**Task brief:**
Make an exact copy of the records, with the images left out.

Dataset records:
================

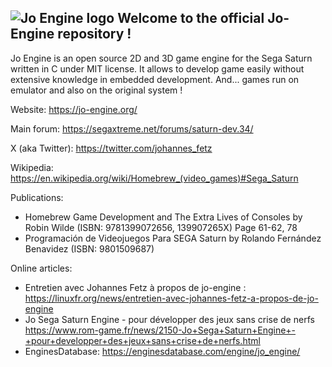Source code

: ![Jo Engine logo](https://jo-engine.org/images/design/HEADER_IMG-1.png)
Welcome to the official Jo-Engine repository !
-------------
Jo Engine is an open source 2D and 3D game engine for the Sega Saturn written in C under MIT license.
It allows to develop game easily without extensive knowledge in embedded development.
And... games run on emulator and also on the original system !

Website: https://jo-engine.org/

Main forum: https://segaxtreme.net/forums/saturn-dev.34/

X (aka Twitter): https://twitter.com/johannes_fetz

Wikipedia: https://en.wikipedia.org/wiki/Homebrew_(video_games)#Sega_Saturn

Publications: 

* Homebrew Game Development and The Extra Lives of Consoles by Robin Wilde (ISBN: 9781399072656, 139907265X) Page 61-62, 78
* Programación de Videojuegos Para SEGA Saturn by Rolando Fernández Benavidez (ISBN: 9801509687)

Online articles:

* Entretien avec Johannes Fetz à propos de jo-engine : https://linuxfr.org/news/entretien-avec-johannes-fetz-a-propos-de-jo-engine
* Jo Sega Saturn Engine - pour développer des jeux sans crise de nerfs https://www.rom-game.fr/news/2150-Jo+Sega+Saturn+Engine+-+pour+developper+des+jeux+sans+crise+de+nerfs.html
* EnginesDatabase: https://enginesdatabase.com/engine/jo_engine/
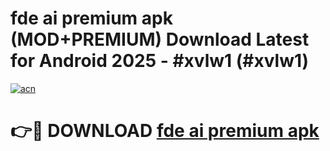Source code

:# fde ai premium apk (MOD+PREMIUM) Download Latest for Android 2025 - #xvlw1 (#xvlw1)

[![acn](https://github.com/user-attachments/assets/0f9c940e-d8b0-45ae-aac7-cd30a18b3e1c)](https://apps.libra.edu.pl/?title=fde_ai_premium_apk&ref=10FE)

# 👉🔴 DOWNLOAD [fde ai premium apk](https://app.mediaupload.pro/?title=fde_ai_premium_apk&ref=13F)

================

**Output:**
Source code

: ![Jo Engine logo](https://jo-engine.org/images/design/HEADER_IMG-1.png)
Welcome to the official Jo-Engine repository !
-------------
Jo Engine is an open source 2D and 3D game engine for the Sega Saturn written in C under MIT license.
It allows to develop game easily without extensive knowledge in embedded development.
And... games run on emulator and also on the original system !

Website: https://jo-engine.org/

Main forum: https://segaxtreme.net/forums/saturn-dev.34/

X (aka Twitter): https://twitter.com/johannes_fetz

Wikipedia: https://en.wikipedia.org/wiki/Homebrew_(video_games)#Sega_Saturn

Publications: 

* Homebrew Game Development and The Extra Lives of Consoles by Robin Wilde (ISBN: 9781399072656, 139907265X) Page 61-62, 78
* Programación de Videojuegos Para SEGA Saturn by Rolando Fernández Benavidez (ISBN: 9801509687)

Online articles:

* Entretien avec Johannes Fetz à propos de jo-engine : https://linuxfr.org/news/entretien-avec-johannes-fetz-a-propos-de-jo-engine
* Jo Sega Saturn Engine - pour développer des jeux sans crise de nerfs https://www.rom-game.fr/news/2150-Jo+Sega+Saturn+Engine+-+pour+developper+des+jeux+sans+crise+de+nerfs.html
* EnginesDatabase: https://enginesdatabase.com/engine/jo_engine/
Source code

:# fde ai premium apk (MOD+PREMIUM) Download Latest for Android 2025 - #xvlw1 (#xvlw1)

[![acn](https://github.com/user-attachments/assets/0f9c940e-d8b0-45ae-aac7-cd30a18b3e1c)](https://apps.libra.edu.pl/?title=fde_ai_premium_apk&ref=10FE)

# 👉🔴 DOWNLOAD [fde ai premium apk](https://app.mediaupload.pro/?title=fde_ai_premium_apk&ref=13F)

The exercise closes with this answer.